Work task. Below are the records to transcribe exactly; do not include any images.

-- Opening Marker --

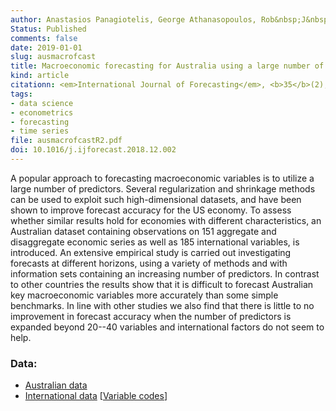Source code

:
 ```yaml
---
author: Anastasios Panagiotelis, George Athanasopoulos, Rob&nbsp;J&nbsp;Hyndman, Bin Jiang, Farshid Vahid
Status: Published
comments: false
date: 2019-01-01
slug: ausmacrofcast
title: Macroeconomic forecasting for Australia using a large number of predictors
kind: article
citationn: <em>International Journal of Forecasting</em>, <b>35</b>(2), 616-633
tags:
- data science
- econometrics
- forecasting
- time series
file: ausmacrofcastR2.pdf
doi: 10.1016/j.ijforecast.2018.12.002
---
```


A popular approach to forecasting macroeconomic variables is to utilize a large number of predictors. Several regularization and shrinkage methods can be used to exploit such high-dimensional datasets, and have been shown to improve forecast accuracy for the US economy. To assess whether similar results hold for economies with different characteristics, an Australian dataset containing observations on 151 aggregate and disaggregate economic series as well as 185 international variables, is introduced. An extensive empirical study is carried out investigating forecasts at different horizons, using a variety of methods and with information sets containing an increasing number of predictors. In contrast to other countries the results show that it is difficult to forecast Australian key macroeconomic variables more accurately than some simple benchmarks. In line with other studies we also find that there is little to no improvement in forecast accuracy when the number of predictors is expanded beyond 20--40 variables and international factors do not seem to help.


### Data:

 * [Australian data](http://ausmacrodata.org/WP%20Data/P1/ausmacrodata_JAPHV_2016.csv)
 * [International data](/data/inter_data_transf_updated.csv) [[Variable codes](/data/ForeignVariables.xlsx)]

-- Closing Marker --

Written solution.
Source code

:
 ```yaml
---
author: Anastasios Panagiotelis, George Athanasopoulos, Rob&nbsp;J&nbsp;Hyndman, Bin Jiang, Farshid Vahid
Status: Published
comments: false
date: 2019-01-01
slug: ausmacrofcast
title: Macroeconomic forecasting for Australia using a large number of predictors
kind: article
citationn: <em>International Journal of Forecasting</em>, <b>35</b>(2), 616-633
tags:
- data science
- econometrics
- forecasting
- time series
file: ausmacrofcastR2.pdf
doi: 10.1016/j.ijforecast.2018.12.002
---
```


A popular approach to forecasting macroeconomic variables is to utilize a large number of predictors. Several regularization and shrinkage methods can be used to exploit such high-dimensional datasets, and have been shown to improve forecast accuracy for the US economy. To assess whether similar results hold for economies with different characteristics, an Australian dataset containing observations on 151 aggregate and disaggregate economic series as well as 185 international variables, is introduced. An extensive empirical study is carried out investigating forecasts at different horizons, using a variety of methods and with information sets containing an increasing number of predictors. In contrast to other countries the results show that it is difficult to forecast Australian key macroeconomic variables more accurately than some simple benchmarks. In line with other studies we also find that there is little to no improvement in forecast accuracy when the number of predictors is expanded beyond 20--40 variables and international factors do not seem to help.


### Data:

 * [Australian data](http://ausmacrodata.org/WP%20Data/P1/ausmacrodata_JAPHV_2016.csv)
 * [International data](/data/inter_data_transf_updated.csv) [[Variable codes](/data/ForeignVariables.xlsx)]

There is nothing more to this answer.